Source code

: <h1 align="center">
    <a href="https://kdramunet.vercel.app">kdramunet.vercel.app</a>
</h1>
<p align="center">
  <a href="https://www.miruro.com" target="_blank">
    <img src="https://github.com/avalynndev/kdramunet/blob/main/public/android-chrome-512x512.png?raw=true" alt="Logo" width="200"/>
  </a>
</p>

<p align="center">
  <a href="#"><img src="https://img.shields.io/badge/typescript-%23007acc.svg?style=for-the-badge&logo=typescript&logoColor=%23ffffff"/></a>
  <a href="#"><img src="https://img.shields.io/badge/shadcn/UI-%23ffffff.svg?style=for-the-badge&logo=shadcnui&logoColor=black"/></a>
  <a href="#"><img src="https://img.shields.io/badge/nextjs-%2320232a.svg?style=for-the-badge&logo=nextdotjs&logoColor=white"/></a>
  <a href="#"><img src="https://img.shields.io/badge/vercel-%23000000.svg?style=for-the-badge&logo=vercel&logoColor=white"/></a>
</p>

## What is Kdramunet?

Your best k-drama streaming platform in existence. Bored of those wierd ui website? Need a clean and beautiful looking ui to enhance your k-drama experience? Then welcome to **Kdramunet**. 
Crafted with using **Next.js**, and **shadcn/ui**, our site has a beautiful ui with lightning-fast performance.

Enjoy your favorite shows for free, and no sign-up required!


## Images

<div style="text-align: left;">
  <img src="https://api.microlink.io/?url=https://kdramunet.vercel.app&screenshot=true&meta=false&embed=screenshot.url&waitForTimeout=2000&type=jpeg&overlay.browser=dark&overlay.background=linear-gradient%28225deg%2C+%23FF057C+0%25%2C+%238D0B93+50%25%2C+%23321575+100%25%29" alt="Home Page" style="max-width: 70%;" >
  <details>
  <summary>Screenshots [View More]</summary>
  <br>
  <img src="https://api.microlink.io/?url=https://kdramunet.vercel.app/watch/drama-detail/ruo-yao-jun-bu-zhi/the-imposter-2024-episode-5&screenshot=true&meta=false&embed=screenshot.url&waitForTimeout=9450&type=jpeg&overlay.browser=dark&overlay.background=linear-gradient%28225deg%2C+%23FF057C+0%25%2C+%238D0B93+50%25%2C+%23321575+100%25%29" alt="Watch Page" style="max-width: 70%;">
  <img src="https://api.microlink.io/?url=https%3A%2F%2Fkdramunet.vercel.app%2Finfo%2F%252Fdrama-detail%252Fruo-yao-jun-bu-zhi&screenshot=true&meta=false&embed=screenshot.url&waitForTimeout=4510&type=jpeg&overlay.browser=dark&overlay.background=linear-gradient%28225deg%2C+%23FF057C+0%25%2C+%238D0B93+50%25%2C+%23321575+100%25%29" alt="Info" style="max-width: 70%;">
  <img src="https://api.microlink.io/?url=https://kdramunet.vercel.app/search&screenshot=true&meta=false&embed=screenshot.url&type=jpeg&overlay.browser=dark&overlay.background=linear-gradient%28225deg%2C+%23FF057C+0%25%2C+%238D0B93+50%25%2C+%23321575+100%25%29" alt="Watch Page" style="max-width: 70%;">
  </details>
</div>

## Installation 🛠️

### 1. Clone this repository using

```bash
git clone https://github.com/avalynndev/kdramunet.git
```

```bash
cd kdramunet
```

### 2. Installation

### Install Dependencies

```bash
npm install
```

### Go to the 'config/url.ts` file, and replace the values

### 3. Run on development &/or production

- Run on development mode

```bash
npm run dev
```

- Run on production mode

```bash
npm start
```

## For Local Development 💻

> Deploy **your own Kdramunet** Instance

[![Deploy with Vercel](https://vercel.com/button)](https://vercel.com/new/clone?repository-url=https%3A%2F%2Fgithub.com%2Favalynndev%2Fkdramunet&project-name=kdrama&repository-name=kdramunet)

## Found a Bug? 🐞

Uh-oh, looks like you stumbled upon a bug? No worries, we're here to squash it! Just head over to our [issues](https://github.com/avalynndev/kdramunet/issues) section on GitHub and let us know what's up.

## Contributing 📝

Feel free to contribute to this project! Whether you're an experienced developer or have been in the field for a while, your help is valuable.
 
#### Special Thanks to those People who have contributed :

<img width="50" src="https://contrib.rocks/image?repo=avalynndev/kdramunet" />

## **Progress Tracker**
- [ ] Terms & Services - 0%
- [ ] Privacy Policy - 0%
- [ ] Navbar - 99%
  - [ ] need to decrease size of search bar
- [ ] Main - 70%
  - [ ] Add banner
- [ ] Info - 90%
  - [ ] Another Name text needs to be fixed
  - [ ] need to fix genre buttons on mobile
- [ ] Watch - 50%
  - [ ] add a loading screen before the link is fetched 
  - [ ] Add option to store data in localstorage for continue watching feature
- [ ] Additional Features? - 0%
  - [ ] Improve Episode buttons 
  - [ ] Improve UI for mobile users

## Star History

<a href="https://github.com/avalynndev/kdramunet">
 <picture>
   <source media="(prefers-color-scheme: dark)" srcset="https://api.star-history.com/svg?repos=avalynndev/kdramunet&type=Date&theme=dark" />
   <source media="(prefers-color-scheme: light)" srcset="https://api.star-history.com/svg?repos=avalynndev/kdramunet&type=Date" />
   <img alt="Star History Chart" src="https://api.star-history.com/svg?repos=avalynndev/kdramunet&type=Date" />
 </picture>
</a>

How to complete this task.
Would you please write the entries out again in full, exactly as given?

Output for this exercise.
Source code

: <h1 align="center">
    <a href="https://kdramunet.vercel.app">kdramunet.vercel.app</a>
</h1>
<p align="center">
  <a href="https://www.miruro.com" target="_blank">
    <img src="https://github.com/avalynndev/kdramunet/blob/main/public/android-chrome-512x512.png?raw=true" alt="Logo" width="200"/>
  </a>
</p>

<p align="center">
  <a href="#"><img src="https://img.shields.io/badge/typescript-%23007acc.svg?style=for-the-badge&logo=typescript&logoColor=%23ffffff"/></a>
  <a href="#"><img src="https://img.shields.io/badge/shadcn/UI-%23ffffff.svg?style=for-the-badge&logo=shadcnui&logoColor=black"/></a>
  <a href="#"><img src="https://img.shields.io/badge/nextjs-%2320232a.svg?style=for-the-badge&logo=nextdotjs&logoColor=white"/></a>
  <a href="#"><img src="https://img.shields.io/badge/vercel-%23000000.svg?style=for-the-badge&logo=vercel&logoColor=white"/></a>
</p>

## What is Kdramunet?

Your best k-drama streaming platform in existence. Bored of those wierd ui website? Need a clean and beautiful looking ui to enhance your k-drama experience? Then welcome to **Kdramunet**. 
Crafted with using **Next.js**, and **shadcn/ui**, our site has a beautiful ui with lightning-fast performance.

Enjoy your favorite shows for free, and no sign-up required!


## Images

<div style="text-align: left;">
  <img src="https://api.microlink.io/?url=https://kdramunet.vercel.app&screenshot=true&meta=false&embed=screenshot.url&waitForTimeout=2000&type=jpeg&overlay.browser=dark&overlay.background=linear-gradient%28225deg%2C+%23FF057C+0%25%2C+%238D0B93+50%25%2C+%23321575+100%25%29" alt="Home Page" style="max-width: 70%;" >
  <details>
  <summary>Screenshots [View More]</summary>
  <br>
  <img src="https://api.microlink.io/?url=https://kdramunet.vercel.app/watch/drama-detail/ruo-yao-jun-bu-zhi/the-imposter-2024-episode-5&screenshot=true&meta=false&embed=screenshot.url&waitForTimeout=9450&type=jpeg&overlay.browser=dark&overlay.background=linear-gradient%28225deg%2C+%23FF057C+0%25%2C+%238D0B93+50%25%2C+%23321575+100%25%29" alt="Watch Page" style="max-width: 70%;">
  <img src="https://api.microlink.io/?url=https%3A%2F%2Fkdramunet.vercel.app%2Finfo%2F%252Fdrama-detail%252Fruo-yao-jun-bu-zhi&screenshot=true&meta=false&embed=screenshot.url&waitForTimeout=4510&type=jpeg&overlay.browser=dark&overlay.background=linear-gradient%28225deg%2C+%23FF057C+0%25%2C+%238D0B93+50%25%2C+%23321575+100%25%29" alt="Info" style="max-width: 70%;">
  <img src="https://api.microlink.io/?url=https://kdramunet.vercel.app/search&screenshot=true&meta=false&embed=screenshot.url&type=jpeg&overlay.browser=dark&overlay.background=linear-gradient%28225deg%2C+%23FF057C+0%25%2C+%238D0B93+50%25%2C+%23321575+100%25%29" alt="Watch Page" style="max-width: 70%;">
  </details>
</div>

## Installation 🛠️

### 1. Clone this repository using

```bash
git clone https://github.com/avalynndev/kdramunet.git
```

```bash
cd kdramunet
```

### 2. Installation

### Install Dependencies

```bash
npm install
```

### Go to the 'config/url.ts` file, and replace the values

### 3. Run on development &/or production

- Run on development mode

```bash
npm run dev
```

- Run on production mode

```bash
npm start
```

## For Local Development 💻

> Deploy **your own Kdramunet** Instance

[![Deploy with Vercel](https://vercel.com/button)](https://vercel.com/new/clone?repository-url=https%3A%2F%2Fgithub.com%2Favalynndev%2Fkdramunet&project-name=kdrama&repository-name=kdramunet)

## Found a Bug? 🐞

Uh-oh, looks like you stumbled upon a bug? No worries, we're here to squash it! Just head over to our [issues](https://github.com/avalynndev/kdramunet/issues) section on GitHub and let us know what's up.

## Contributing 📝

Feel free to contribute to this project! Whether you're an experienced developer or have been in the field for a while, your help is valuable.
 
#### Special Thanks to those People who have contributed :

<img width="50" src="https://contrib.rocks/image?repo=avalynndev/kdramunet" />

## **Progress Tracker**
- [ ] Terms & Services - 0%
- [ ] Privacy Policy - 0%
- [ ] Navbar - 99%
  - [ ] need to decrease size of search bar
- [ ] Main - 70%
  - [ ] Add banner
- [ ] Info - 90%
  - [ ] Another Name text needs to be fixed
  - [ ] need to fix genre buttons on mobile
- [ ] Watch - 50%
  - [ ] add a loading screen before the link is fetched 
  - [ ] Add option to store data in localstorage for continue watching feature
- [ ] Additional Features? - 0%
  - [ ] Improve Episode buttons 
  - [ ] Improve UI for mobile users

## Star History

<a href="https://github.com/avalynndev/kdramunet">
 <picture>
   <source media="(prefers-color-scheme: dark)" srcset="https://api.star-history.com/svg?repos=avalynndev/kdramunet&type=Date&theme=dark" />
   <source media="(prefers-color-scheme: light)" srcset="https://api.star-history.com/svg?repos=avalynndev/kdramunet&type=Date" />
   <img alt="Star History Chart" src="https://api.star-history.com/svg?repos=avalynndev/kdramunet&type=Date" />
 </picture>
</a>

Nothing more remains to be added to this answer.